CSCI 262 Data Structures

Spring 2019

Project 3: Evil Hangman

Purpose

To practice choosing and applying various data structures
To build a game (that is no fun to play, but may be fun to watch others play)

Before You Begin

Read the sections in their entirety before you start programming
(Optional) Download the starter code for this project.

Introduction

It's hard to write computer programs to play games. When we as humans sit down to play a game, we can draw on past experience, adapt to our opponents' strategies, and learn from our mistakes. Computers, on the other hand, blindly follow a preset algorithm that (hopefully) causes them to act somewhat intelligently. Though computers have bested their human masters in some games, most notably checkers and chess, the programs that do so often draw on hundreds of years of human game experience and use extraordinarily complex algorithms and optimizations to outcalculate their opponents. While there are many viable strategies for building competitive computer game players, there is one approach that has been fairly neglected in modern research - cheating! Why spend all the effort trying to teach a computer the nuances of strategy when you can simply write a program to play dirty and win handily all the time? In this assignment, you will build a mischievous program that bends the rules of Hangman to trounce its human opponent time and time again. In doing so, you'll cement your skills with various data types, and will hone your general programming savvy. Plus, you'll end up with a piece of software which will be highly entertaining. At least, from your perspective.
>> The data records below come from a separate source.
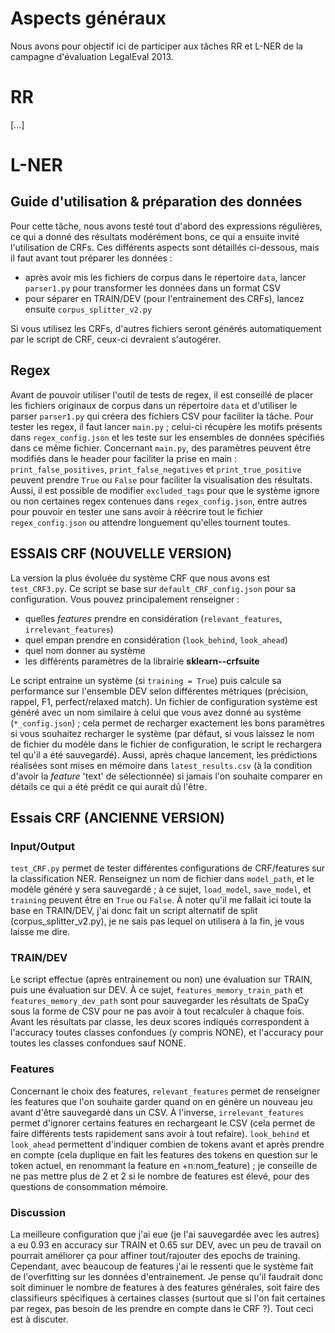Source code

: # Aspects généraux

Nous avons pour objectif ici de participer aux tâches RR et L-NER de la campagne d'évaluation LegalEval 2013.

# RR

[...]

# L-NER

## Guide d'utilisation & préparation des données

Pour cette tâche, nous avons testé tout d'abord des expressions régulières, ce qui a donné des résultats modérément bons, ce qui a ensuite invité l'utilisation de CRFs.
Ces différents aspects sont détaillés ci-dessous, mais il faut avant tout préparer les données :
- après avoir mis les fichiers de corpus dans le répertoire `data`, lancer `parser1.py` pour transformer les données dans un format CSV
- pour séparer en TRAIN/DEV (pour l'entrainement des CRFs), lancez ensuite `corpus_splitter_v2.py`

Si vous utilisez les CRFs, d'autres fichiers seront générés automatiquement par le script de CRF, ceux-ci devraient s'autogérer.

## Regex

Avant de pouvoir utiliser l'outil de tests de regex, il est conseillé de placer les fichiers originaux de corpus dans un répertoire `data` et  d'utiliser le parser `parser1.py` qui créera des fichiers CSV pour faciliter la tâche.
Pour tester les regex, il faut lancer `main.py` ; celui-ci récupère les motifs présents dans `regex_config.json` et les teste sur les ensembles de données spécifiés dans ce même fichier.
Concernant `main.py`, des paramètres peuvent être modifiés dans le header pour faciliter la prise en main : `print_false_positives`, `print_false_negatives` et `print_true_positive` peuvent prendre `True` ou `False` pour faciliter la visualisation des résultats.
Aussi, il est possible de modifier `excluded_tags` pour que le système ignore ou non certaines regex contenues dans `regex_config.json`, entre autres pour pouvoir en tester une sans avoir à réécrire tout le fichier `regex_config.json` ou attendre longuement qu'elles tournent toutes.

## ESSAIS CRF (NOUVELLE VERSION)

La version la plus évoluée du système CRF que nous avons est `test_CRF3.py`.
Ce script se base sur `default_CRF_config.json` pour sa configuration.
Vous pouvez principalement renseigner :
- quelles _features_ prendre en considération (`relevant_features`, `irrelevant_features`)
- quel empan prendre en considération (`look_behind`, `look_ahead`)
- quel nom donner au système
- les différents paramètres de la librairie **sklearn--crfsuite**

Le script entraine un système (si `training = True`) puis calcule sa performance sur l'ensemble DEV selon différentes métriques (précision, rappel, F1, perfect/relaxed match).
Un fichier de configuration système est généré avec un nom similaire à celui que vous avez donné au système (`*_config.json`) ; cela permet de recharger exactement les bons paramètres si vous souhaitez recharger le système (par défaut, si vous laissez le nom de fichier du modèle dans le fichier de configuration, le script le rechargera tel qu'il a été sauvegardé).
Aussi, après chaque lancement, les prédictions réalisées sont mises en mémoire dans `latest_results.csv` (à la condition d'avoir la _feature_ 'text' de sélectionnée) si jamais l'on souhaite comparer en détails ce qui a été prédit ce qui aurait dû l'être.

## Essais CRF (ANCIENNE VERSION)

### Input/Output

`test_CRF.py` permet de tester différentes configurations de CRF/features sur la classification NER.
Renseignez un nom de fichier dans `model_path`, et le modèle généré y sera sauvegardé ; à ce sujet, `load_model`, `save_model`, et `training` peuvent être en `True` ou `False`.
À noter qu'il me fallait ici toute la base en TRAIN/DEV, j'ai donc fait un script alternatif de split (corpus_splitter_v2.py), je ne sais pas lequel on utilisera à la fin, je vous laisse me dire.

### TRAIN/DEV

Le script effectue (après entrainement ou non) une évaluation sur TRAIN, puis une évaluation sur DEV.
À ce sujet, `features_memory_train_path` et `features_memory_dev_path` sont pour sauvegarder les résultats de SpaCy sous la forme de CSV pour ne pas avoir à tout recalculer à chaque fois.
Avant les résultats par classe, les deux scores indiqués correspondent à l'accuracy toutes classes confondues (y compris NONE), et l'accuracy pour toutes les classes confondues sauf NONE.

### Features

Concernant le choix des features, `relevant_features` permet de renseigner les features que l'on souhaite garder quand on en génère un nouveau jeu avant d'être sauvegardé dans un CSV.
À l'inverse, `irrelevant_features` permet d'ignorer certains features en rechargeant le CSV (cela permet de faire différents tests rapidement sans avoir à tout refaire).
`look_behind` et `look_ahead` permettent d'indiquer combien de tokens avant et après prendre en compte (cela duplique en fait les features des tokens en question sur le token actuel, en renommant la feature en +n:nom_feature) ; je conseille de ne pas mettre plus de 2 et 2 si le nombre de features est élevé, pour des questions de consommation mémoire.

### Discussion

La meilleure configuration que j'ai eue (je l'ai sauvegardée avec les autres) a eu 0.93 en accuracy sur TRAIN et 0.65 sur DEV, avec un peu de travail on pourrait améliorer ça pour affiner tout/rajouter des epochs de training.
Cependant, avec beaucoup de features j'ai le ressenti que le système fait de l'overfitting sur les données d'entrainement.
Je pense qu'il faudrait donc soit diminuer le nombre de features à des features générales, soit faire des classifieurs spécifiques à certaines classes (surtout que si l'on fait certaines par regex, pas besoin de les prendre en compte dans le CRF ?).
Tout ceci est à discuter.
In case you aren't familiar with the game Hangman, the rules are as follows:

One player chooses a secret word, then writes out a number of dashes equal to the word length.
The other player begins guessing letters. Whenever they guess a letter contained in the hidden word, the first player reveals all instances of that letter in the word. Otherwise, the guess is wrong.
The game ends either when all the letters in the word have been revealed or when the guesser has run out of guesses.

Evil Hangman

Fundamental to the game is the fact the first player accurately represents the word they have chosen. That way, when the other players guess letters, they can reveal whether that letter is in the word. But what happens if the player doesn't do this? This gives the player who chooses the hidden word an enormous advantage. For example, suppose that you're the player trying to guess the word, and at some point you end up revealing letters until you arrive at this point with only one guess remaining:

     DO-BLE

There are only two words in the English language that match this pattern: “doable” and “double.” If the player who chose the hidden word is playing fairly, then you have a fifty-fifty chance of winning this game if you guess 'A' or 'U' as the missing letter. However, if your opponent is cheating and hasn't actually committed to either word, then there is no possible way you can win this game. No matter what letter you guess, your opponent can claim that they had picked the other word, and you will lose the game. That is, if you guess that the word is “doable,” they can pretend that they committed to “double” the whole time, and vice-versa.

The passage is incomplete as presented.